En un acto en el Despacho Oval rodeado de empresarios, el presidente estadounidense Donald Trump anunció este martes un nuevo proyecto multimillonario: una reserva de minerales críticos y tierras raras (unos recursos que utiliza entre otros argumentos para justificar sus planes sobre Groenlandia) por valor de 12.000 millones de dólares.
"Hoy anunciamos la creación de la reserva estratégica estadounidense de minerales críticos, la primera reserva de la historia de los minerales críticos de los que tanto se ha hablado", ha dicho Trump, avanzando que se trata de un almacén "para uso civil en tiempos de emergencia".
El presidente estadounidense no ocultó que el proyecto nace de la supremacía china en torno a uno de muchos de estos recursos críticos como las tierras raras, cuya producción y sobre todo su procesamiento domina y que son fundamentales para múltiples usos energéticos, militares y tecnológicos. "No queremos pasar por lo que pasamos hace un año", dijo Trump en alusión a Pekín y sus restricciones a las exportaciones de este recurso esencial el año pasado, una práctica que ya ha adoptado anteriormente.
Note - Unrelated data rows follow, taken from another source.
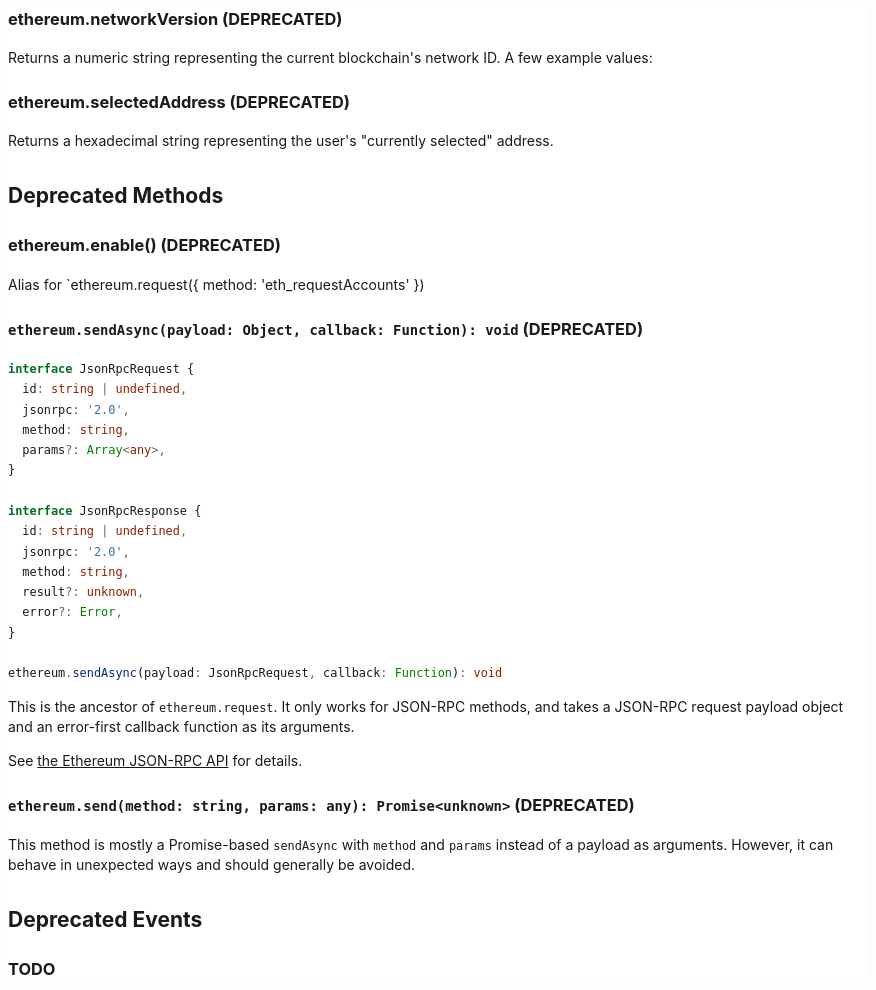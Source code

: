 ### ethereum.networkVersion (DEPRECATED)

Returns a numeric string representing the current blockchain's network ID. A few example values:

### ethereum.selectedAddress (DEPRECATED)

Returns a hexadecimal string representing the user's "currently selected" address.

## Deprecated Methods

### ethereum.enable() (DEPRECATED)

Alias for `ethereum.request({ method: 'eth_requestAccounts' })

### `ethereum.sendAsync(payload: Object, callback: Function): void` (DEPRECATED)

```typescript
interface JsonRpcRequest {
  id: string | undefined,
  jsonrpc: '2.0',
  method: string,
  params?: Array<any>,
}

interface JsonRpcResponse {
  id: string | undefined,
  jsonrpc: '2.0',
  method: string,
  result?: unknown,
  error?: Error,
}

ethereum.sendAsync(payload: JsonRpcRequest, callback: Function): void
```

This is the ancestor of `ethereum.request`. It only works for JSON-RPC methods, and takes a JSON-RPC request payload object and an error-first callback function as its arguments.

See [the Ethereum JSON-RPC API](https://eips.ethereum.org/EIPS/eip-1474) for details.

### `ethereum.send(method: string, params: any): Promise<unknown>` (DEPRECATED)

This method is mostly a Promise-based `sendAsync` with `method` and `params` instead of a payload as arguments.
However, it can behave in unexpected ways and should generally be avoided.

## Deprecated Events

### TODO
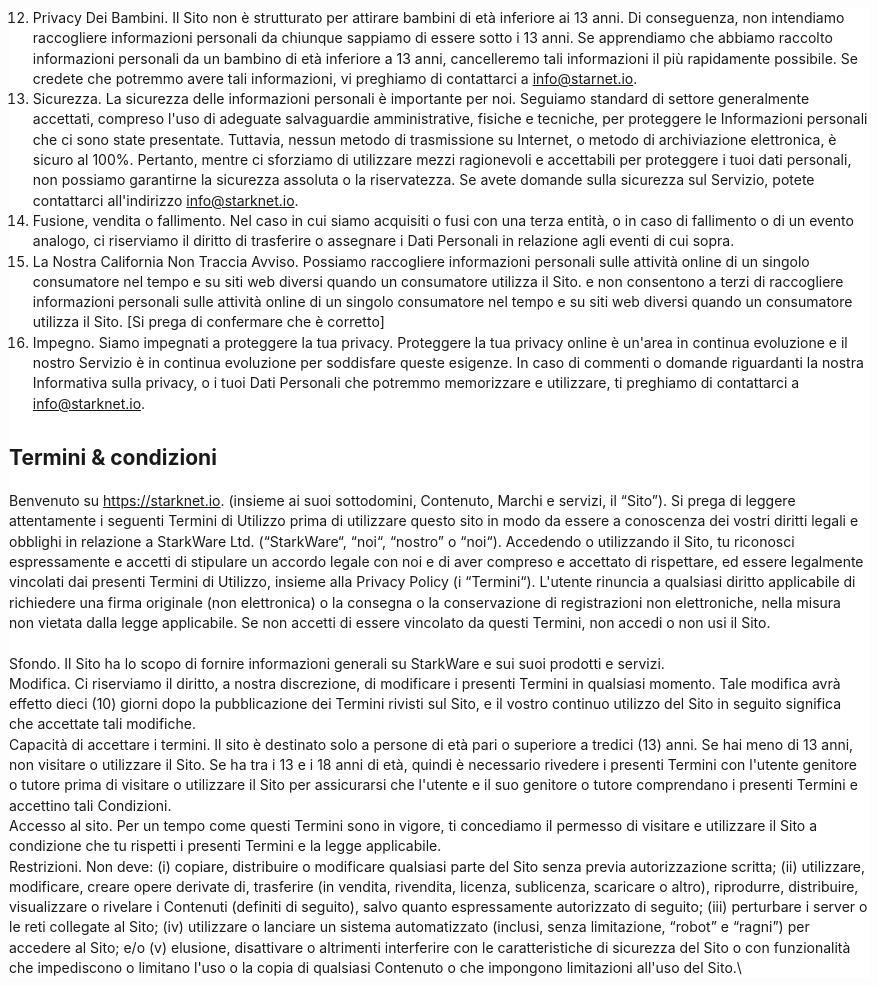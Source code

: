 12. Privacy Dei Bambini. Il Sito non è strutturato per attirare bambini di età inferiore ai 13 anni. Di conseguenza, non intendiamo raccogliere informazioni personali da chiunque sappiamo di essere sotto i 13 anni. Se apprendiamo che abbiamo raccolto informazioni personali da un bambino di età inferiore a 13 anni, cancelleremo tali informazioni il più rapidamente possibile. Se credete che potremmo avere tali informazioni, vi preghiamo di contattarci a info@starnet.io.
13. Sicurezza. La sicurezza delle informazioni personali è importante per noi. Seguiamo standard di settore generalmente accettati, compreso l'uso di adeguate salvaguardie amministrative, fisiche e tecniche, per proteggere le Informazioni personali che ci sono state presentate. Tuttavia, nessun metodo di trasmissione su Internet, o metodo di archiviazione elettronica, è sicuro al 100%. Pertanto, mentre ci sforziamo di utilizzare mezzi ragionevoli e accettabili per proteggere i tuoi dati personali, non possiamo garantirne la sicurezza assoluta o la riservatezza. Se avete domande sulla sicurezza sul Servizio, potete contattarci all'indirizzo info@starknet.io.
14. Fusione, vendita o fallimento. Nel caso in cui siamo acquisiti o fusi con una terza entità, o in caso di fallimento o di un evento analogo, ci riserviamo il diritto di trasferire o assegnare i Dati Personali in relazione agli eventi di cui sopra.
15. La Nostra California Non Traccia Avviso. Possiamo raccogliere informazioni personali sulle attività online di un singolo consumatore nel tempo e su siti web diversi quando un consumatore utilizza il Sito. e non consentono a terzi di raccogliere informazioni personali sulle attività online di un singolo consumatore nel tempo e su siti web diversi quando un consumatore utilizza il Sito. \[Si prega di confermare che è corretto]
16. Impegno. Siamo impegnati a proteggere la tua privacy. Proteggere la tua privacy online è un'area in continua evoluzione e il nostro Servizio è in continua evoluzione per soddisfare queste esigenze. In caso di commenti o domande riguardanti la nostra Informativa sulla privacy, o i tuoi Dati Personali che potremmo memorizzare e utilizzare, ti preghiamo di contattarci a info@starknet.io.

## Termini & condizioni

Benvenuto su https://starknet.io. (insieme ai suoi sottodomini, Contenuto, Marchi e servizi, il “Sito”). Si prega di leggere attentamente i seguenti Termini di Utilizzo prima di utilizzare questo sito in modo da essere a conoscenza dei vostri diritti legali e obblighi in relazione a StarkWare Ltd. (“StarkWare“, “noi“, “nostro” o “noi“). Accedendo o utilizzando il Sito, tu riconosci espressamente e accetti di stipulare un accordo legale con noi e di aver compreso e accettato di rispettare, ed essere legalmente vincolati dai presenti Termini di Utilizzo, insieme alla Privacy Policy (i “Termini“). L'utente rinuncia a qualsiasi diritto applicabile di richiedere una firma originale (non elettronica) o la consegna o la conservazione di registrazioni non elettroniche, nella misura non vietata dalla legge applicabile. Se non accetti di essere vincolato da questi Termini, non accedi o non usi il Sito.\
\
Sfondo. Il Sito ha lo scopo di fornire informazioni generali su StarkWare e sui suoi prodotti e servizi.\
Modifica. Ci riserviamo il diritto, a nostra discrezione, di modificare i presenti Termini in qualsiasi momento. Tale modifica avrà effetto dieci (10) giorni dopo la pubblicazione dei Termini rivisti sul Sito, e il vostro continuo utilizzo del Sito in seguito significa che accettate tali modifiche.\
Capacità di accettare i termini. Il sito è destinato solo a persone di età pari o superiore a tredici (13) anni. Se hai meno di 13 anni, non visitare o utilizzare il Sito. Se ha tra i 13 e i 18 anni di età, quindi è necessario rivedere i presenti Termini con l'utente genitore o tutore prima di visitare o utilizzare il Sito per assicurarsi che l'utente e il suo genitore o tutore comprendano i presenti Termini e accettino tali Condizioni.\
Accesso al sito. Per un tempo come questi Termini sono in vigore, ti concediamo il permesso di visitare e utilizzare il Sito a condizione che tu rispetti i presenti Termini e la legge applicabile.\
Restrizioni. Non deve: (i) copiare, distribuire o modificare qualsiasi parte del Sito senza previa autorizzazione scritta; (ii) utilizzare, modificare, creare opere derivate di, trasferire (in vendita, rivendita, licenza, sublicenza, scaricare o altro), riprodurre, distribuire, visualizzare o rivelare i Contenuti (definiti di seguito), salvo quanto espressamente autorizzato di seguito; (iii) perturbare i server o le reti collegate al Sito; (iv) utilizzare o lanciare un sistema automatizzato (inclusi, senza limitazione, “robot” e “ragni”) per accedere al Sito; e/o (v) elusione, disattivare o altrimenti interferire con le caratteristiche di sicurezza del Sito o con funzionalità che impediscono o limitano l'uso o la copia di qualsiasi Contenuto o che impongono limitazioni all'uso del Sito.\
El denominado "Proyecto Bóveda" se financiará con un préstamo del Banco de Exportación e Importación de EEUU y más de 1.600 millones de capital privado. El objetivo es proteger a fabricantes de automóviles, productos electrónicos y cualquier otro bien que pueda verse perjudicado por una interrupción súbita del suministro de estas materias primas.
El magnate republicano comparó este proyecto con las reservas ya existentes de petróleo y de minerales críticos con fines de defensa. Ahora, el Ejecutivo estadounidense ha decidido crear otro fondo de recursos críticos destinados a la industria estadounidense "para evitar problemas", ha enfatizado. Junto a él, estuvieron, entre otros empresarios, el multimillonario de la industria minera Robert Friedland y la directora ejecutiva de General Motors Mary Barra.